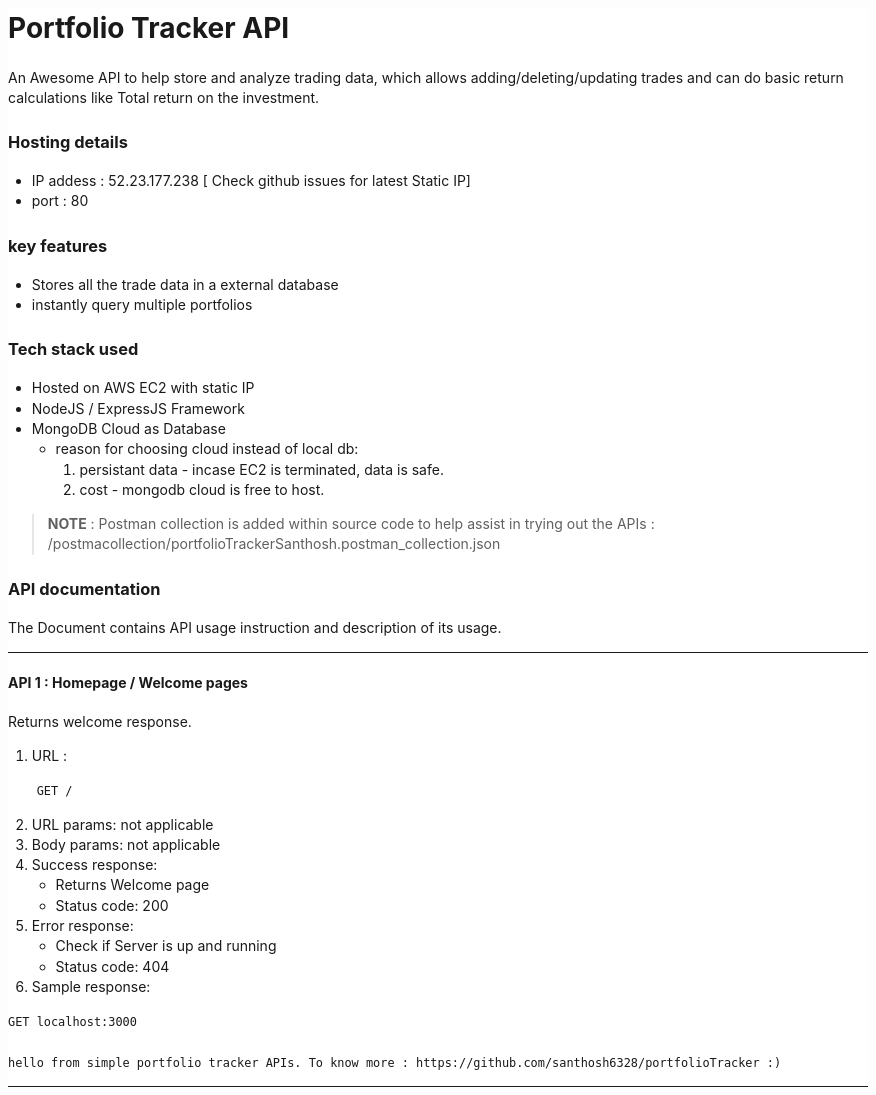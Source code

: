 # Portfolio Tracker API

An Awesome API to help store and analyze trading data, which allows adding/deleting/updating trades
and can do basic return calculations like Total return on the investment.

### Hosting details

- IP addess : 52.23.177.238 [ Check github issues for latest Static IP]
- port : 80

### key features

- Stores all the trade data in a external database
- instantly query multiple portfolios

### Tech stack used

- Hosted on AWS EC2 with static IP
- NodeJS / ExpressJS Framework
- MongoDB Cloud as Database
  - reason for choosing cloud instead of local db:
      1. persistant data - incase EC2 is terminated, data is safe.
      2. cost - mongodb cloud is free to host.

> **NOTE** : Postman collection is added within source code to help assist in trying out the APIs : /postmacollection/portfolioTrackerSanthosh.postman_collection.json

### API documentation

 The Document contains API usage instruction and description of its usage.

---

#### API 1 : Homepage / Welcome pages

Returns welcome response.

1. URL :

```
    GET /
```

2. URL params: not applicable
3. Body params: not applicable
4. Success response:
   - Returns Welcome page
   - Status code: 200
5. Error response:
   - Check if Server is up and running
   - Status code: 404
6. Sample response:

```
GET localhost:3000

hello from simple portfolio tracker APIs. To know more : https://github.com/santhosh6328/portfolioTracker :)
```

---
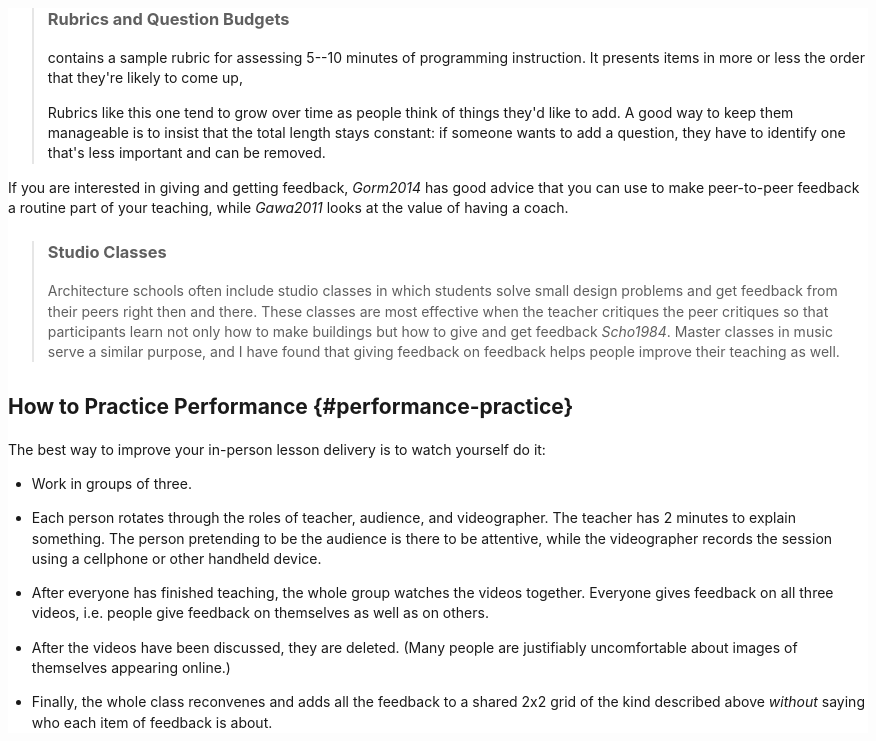 > ### Rubrics and Question Budgets
>
> <a section="checklists-teacheval"/> contains a sample rubric
> for assessing 5--10 minutes of programming instruction.
> It presents items in more or less the order that they're likely to come up,
>
> Rubrics like this one
> tend to grow over time as people think of things they'd like to add.
> A good way to keep them manageable is to insist that
> the total length stays constant:
> if someone wants to add a question,
> they have to identify one that's less important and can be removed.

If you are interested in giving and getting feedback,
<cite>Gorm2014</cite> has good advice
that you can use to make peer-to-peer feedback a routine part of your teaching,
while <cite>Gawa2011</cite> looks at the value of having a coach.

> ### Studio Classes
>
> Architecture schools often include <span i="studio class">studio classes</span>
> in which students solve small design problems
> and get feedback from their peers right then and there.
> These classes are most effective when the teacher critiques the peer critiques
> so that participants learn not only how to make buildings
> but how to give and get feedback <cite>Scho1984</cite>.
> Master classes in music serve a similar purpose,
> and I have found that giving feedback on feedback
> helps people improve their teaching as well.

## How to Practice Performance {#performance-practice}

The best way to improve your in-person lesson delivery
is to watch yourself do it:

- Work in groups of three.

- Each person rotates through the roles of teacher, audience, and videographer.
  The teacher has 2 minutes to explain something.
  The person pretending to be the audience is there to be attentive,
  while the videographer records the session using a cellphone or other handheld device.

- After everyone has finished teaching,
  the whole group watches the videos together.
  Everyone gives feedback on all three videos,
  i.e. people give feedback on themselves as well as on others.

- After the videos have been discussed,
  they are deleted.
  (Many people are justifiably uncomfortable about images of themselves appearing online.)

- Finally,
  the whole class reconvenes
  and adds all the feedback to a shared 2x2 grid of the kind described above
  *without* saying who each item of feedback is about.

● AIM OF THE EXERCISE
From the records above, pick out and copy each line holding the word "cite".

● RESULT
<cite>Gorm2014</cite> has good advice
while <cite>Gawa2011</cite> looks at the value of having a coach.
> but how to give and get feedback <cite>Scho1984</cite>.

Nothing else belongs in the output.